- [ACTIVITY] Scan the material below for lines with the word "inputs" and report how many there are, with nothing added.

- [RAW DATA]
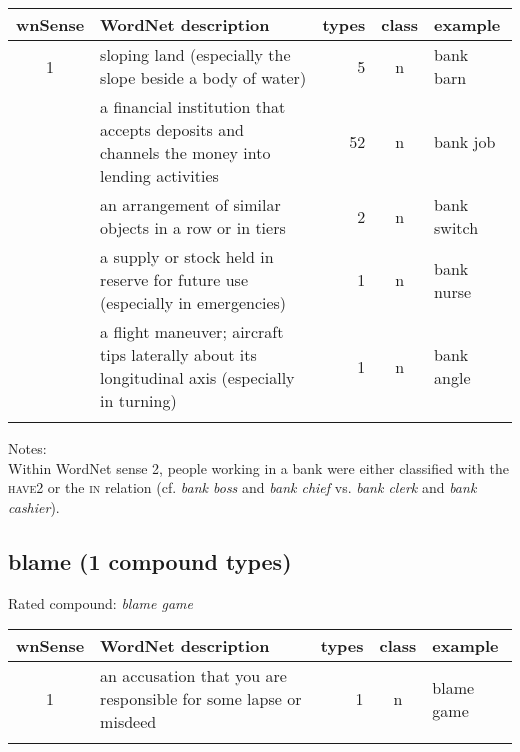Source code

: 

\noindent
\begin{longtable}{c>{\raggedright\arraybackslash}p{5.5cm}rc>{\raggedright\arraybackslash}p{1.5cm}}\lsptoprule
{\small wnSense}&WordNet description&types&class&example\\\midrule
1&sloping land (especially the slope beside a body of water)&5&n&bank barn\\\tablevspace
2&a financial institution that accepts deposits and channels the money into lending activities&52&n&bank job\\\tablevspace
4&an arrangement of similar objects in a row or in tiers&2&n&bank switch\\\tablevspace
5&a supply or stock held in reserve for future use (especially in emergencies)&1&n&bank nurse\\\tablevspace
10&a flight maneuver; aircraft tips laterally about its longitudinal axis (especially in turning)&1&n&bank angle\\\lspbottomrule
\end{longtable}
\vspace*{-.2cm}

\noindent
Notes:\\
Within WordNet sense 2, people working in a bank were either classified with the \textsc{have2} or the \textsc{in} relation (cf. \emph{bank boss} and \emph{bank chief} vs. \emph{bank clerk} and \emph{bank cashier}).

\vspace*{-.2cm}
\subsection{blame (1 compound types)}
Rated compound: \emph{blame game}
\vspace*{-.2cm}

\noindent
\begin{longtable}{c>{\raggedright\arraybackslash}p{5cm}rc>{\raggedright\arraybackslash}p{2cm}}\lsptoprule
{\small wnSense}&WordNet description&types&class&example\\\midrule
1&an accusation that you are responsible for some lapse or misdeed&1&n&blame game\\\lspbottomrule
\end{longtable}
\vspace*{-.2cm}


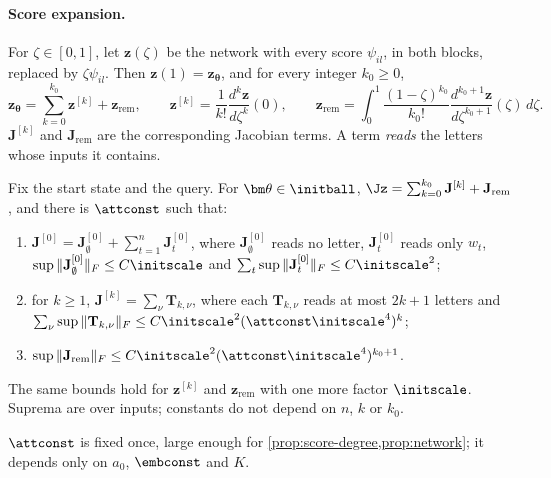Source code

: \paragraph{Score expansion.} For $\zeta\in[0,1]$, let $\bm z(\zeta)$ be the network with every score $\psi_{il}$, in both blocks, replaced by
$\zeta\psi_{il}$. Then $\bm z(1)=\bm z_{\bm\theta}$, and for every integer $k_0\ge0$,
\begin{equation}
 \bm z_{\bm\theta}=\sum_{k=0}^{k_0}\bm z^{[k]}+\bm z_{\mathrm{rem}},\qquad
 \bm z^{[k]}=\frac{1}{k!}\frac{d^k\bm z}{d\zeta^k}(0),\qquad
 \bm z_{\mathrm{rem}}=\int_0^1\frac{(1-\zeta)^{k_0}}{k_0!}\frac{d^{k_0+1}\bm z}{d\zeta^{k_0+1}}(\zeta)\,d\zeta .
 \label{eq:score-split}
\end{equation}
$\mathbf J^{[k]}$ and $\mathbf J_{\mathrm{rem}}$ are the corresponding Jacobian terms. A term \emph{reads} the letters whose inputs it contains.

\begin{proposition}
\label{prop:score-degree}
Fix the start state and the query. For $\bm\theta\in\initball$, $\Jz=\sum_{k=0}^{k_0}\mathbf J^{[k]}+\mathbf J_{\mathrm{rem}}$, and there is $\attconst$ such that:
\begin{enumerate}[label=(\roman*),leftmargin=*,itemsep=2pt,topsep=2pt]
\item $\mathbf J^{[0]}=\mathbf J^{[0]}_\emptyset+\sum_{t=1}^n\mathbf J^{[0]}_t$, where $\mathbf J^{[0]}_\emptyset$ reads no letter, $\mathbf J^{[0]}_t$ reads only $w_t$, $\sup\|\mathbf J^{[0]}_\emptyset\|_F\le C\initscale$ and
$\sum_t\sup\|\mathbf J^{[0]}_t\|_F\le C\initscale^2$;
\item for $k\ge1$, $\mathbf J^{[k]}=\sum_\nu\mathbf T_{k,\nu}$, where each $\mathbf T_{k,\nu}$ reads at most $2k+1$ letters and $\sum_\nu\sup\|\mathbf T_{k,\nu}\|_F\le C\initscale^2(\attconst\initscale^4)^k$;
\item $\sup\|\mathbf J_{\mathrm{rem}}\|_F\le C\initscale^2(\attconst\initscale^4)^{k_0+1}$.
\end{enumerate}
The same bounds hold for $\bm z^{[k]}$ and $\bm z_{\mathrm{rem}}$ with one more factor $\initscale$. Suprema are over inputs; constants do not depend on
$n$, $k$ or $k_0$.
\end{proposition}

$\attconst$ is fixed once, large enough for \cref{prop:score-degree,prop:network}; it depends only on $a_0$, $\embconst$ and $K$.

\label{app:network}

- [YOUR RESPONSE] 2